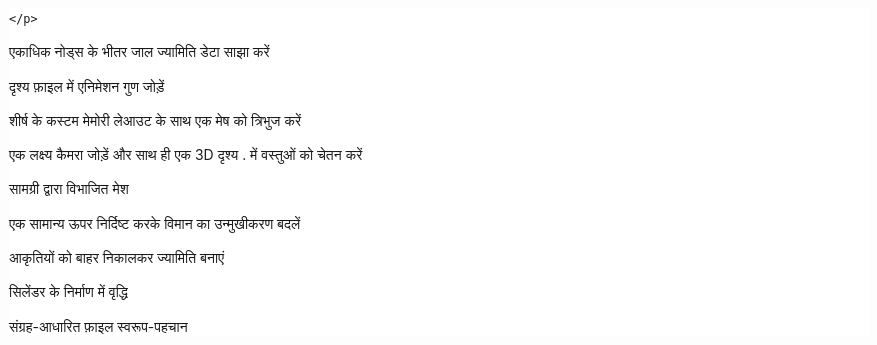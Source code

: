     </p>
   </div>
   <div class="col-lg-4">
    <em class="fa fa-table ico-blue fa-2x col-lg-2">
    </em>
    <p class="col-lg-10">
     एकाधिक नोड्स के भीतर जाल ज्यामिति डेटा साझा करें
    </p>
   </div>
   <div class="col-lg-4">
    <em class="fa fa-spinner ico-blue fa-2x col-lg-2">
    </em>
    <p class="col-lg-10">
     दृश्य फ़ाइल में एनिमेशन गुण जोड़ें
    </p>
   </div>
   <div class="col-lg-4">
    <em class="fa fa-tasks ico-blue fa-2x col-lg-2">
    </em>
    <p class="col-lg-10">
     शीर्ष के कस्टम मेमोरी लेआउट के साथ एक मेष को त्रिभुज करें
    </p>
   </div>
   <div class="col-lg-4">
    <em class="fa fa-video-camera ico-blue fa-2x col-lg-2">
    </em>
    <p class="col-lg-10">
     एक लक्ष्य कैमरा जोड़ें और साथ ही एक 3D दृश्य . में वस्तुओं को चेतन करें
    </p>
   </div>
   
   <div class="col-lg-4">
    <em class="fa fa-object-ungroup ico-blue fa-2x col-lg-2">
    </em>
    <p class="col-lg-10">
     सामग्री द्वारा विभाजित मेश
    </p>
   </div>
   <div class="col-lg-4">
    <em class="fa fa-edit ico-blue fa-2x col-lg-2">
    </em>
    <p class="col-lg-10">
     एक सामान्य ऊपर निर्दिष्ट करके विमान का उन्मुखीकरण बदलें
    </p>
   </div>
   <div class="col-lg-4">
    <em class="fa fa-code ico-blue fa-2x col-lg-2">
    </em>
    <p class="col-lg-10">
     आकृतियों को बाहर निकालकर ज्यामिति बनाएं
    </p>
   </div>
   <div class="col-lg-4">
    <em class="fa fa-arrows-h ico-blue fa-2x col-lg-2">
    </em>
    <p class="col-lg-10">
     सिलेंडर के निर्माण में वृद्धि
    </p>
   </div>
   <div class="col-lg-4">
    <em class="fa fa-folder ico-blue fa-2x col-lg-2">
    </em>
    <p class="col-lg-10">
     संग्रह-आधारित फ़ाइल स्वरूप-पहचान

######

Report the number of lines in these entries that hold the word "blue". Add nothing else.

9